School shootings would also have a huge impact on the shaping of modern campus police forces, as well as the justification to arm them. The Virginia Tech shooting of 2007, in which 32 people were killed and another 17 wounded, garnered media attention at the international level and consequently brought about various changes to how policing is conducted on college campuses. In the aftermath of the massacre, various task force reports were conducted to create policy recommendations for universities, the state, and specifically for campus police, in preparation for the next Virginia Tech. These reports indicated the limited scope and resources of campus police, and in the case of Virginia Tech, campus police were tasked with enlisting the help of the Blacksburg Police Department during the shooting. A 2015 US Department of Justice special report was compiled to examine the role and data of campus police in their response to shootings such as the Virginia Tech incident, and others. The report which analyzed the 2011–2012 school year, found that the percentage of campuses using armed police officers rose 7% from the 2004–2005 school year, and roughly 94% of campus police officers were allowed to use other weapons such as pepper spray and batons. To date, there is little-to-no empirical evidence suggesting that the presence of armed police officers deters campus shootings.

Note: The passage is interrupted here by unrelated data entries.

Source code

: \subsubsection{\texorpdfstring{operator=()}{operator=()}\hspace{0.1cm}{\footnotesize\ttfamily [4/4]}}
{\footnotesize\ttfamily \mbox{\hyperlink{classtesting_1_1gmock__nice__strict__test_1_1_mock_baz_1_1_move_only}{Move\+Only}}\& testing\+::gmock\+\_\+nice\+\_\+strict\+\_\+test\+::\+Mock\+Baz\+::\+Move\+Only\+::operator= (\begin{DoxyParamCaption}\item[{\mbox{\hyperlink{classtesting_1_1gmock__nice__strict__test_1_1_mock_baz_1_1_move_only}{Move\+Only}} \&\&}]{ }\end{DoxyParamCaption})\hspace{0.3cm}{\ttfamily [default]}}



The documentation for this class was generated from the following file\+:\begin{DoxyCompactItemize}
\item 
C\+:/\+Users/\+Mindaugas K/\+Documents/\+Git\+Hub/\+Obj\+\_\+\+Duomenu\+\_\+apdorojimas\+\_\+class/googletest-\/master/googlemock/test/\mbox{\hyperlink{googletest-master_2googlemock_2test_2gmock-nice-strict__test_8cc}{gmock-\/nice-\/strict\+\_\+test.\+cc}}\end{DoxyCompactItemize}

Expansion and militarization of campus policing on colleges and universities has taken place alongside an increase in incidents of police violence and racial bias no different from their municipal counterparts. These issues have been made evident in the calls to action made by students, activists, and concerned community members alike in response to the murder of George Floyd by Minneapolis police officers. Black student activists at Yale university (which is accredited for creating the first campus police force in the US) have since been advocating for the abolition and defunding of the campus police, citing a 2019 incident in which Yale police officers shot an unarmed Black couple.  Calls for the disbandment of campus police forces is not specific to Yale, but is ongoing nationwide. As of 2020, over 85 student unions and groups have made calls to their respective campus administrators to end their associations with university and city police departments. Calls for the disarming, defunding or abolition of campus police continued through 2021.

== United Kingdom ==
Universities in the United Kingdom do not have police forces. However, the Universities Act 1825 gives both the universities of Oxford and Cambridge the ability to appoint Police Constables. Both universities formerly maintained police forces, although Oxford disbanded the Oxford University Police in 2003, with responsibility for university policing transferred to Thames Valley Police. Cambridge formally retains the Cambridge University Constabulary, with officers still holding police powers, but in reality they only perform a security and stewarding role. The University of Northampton has a dedicated University Northamptonshire Police Team at their Waterside Campus.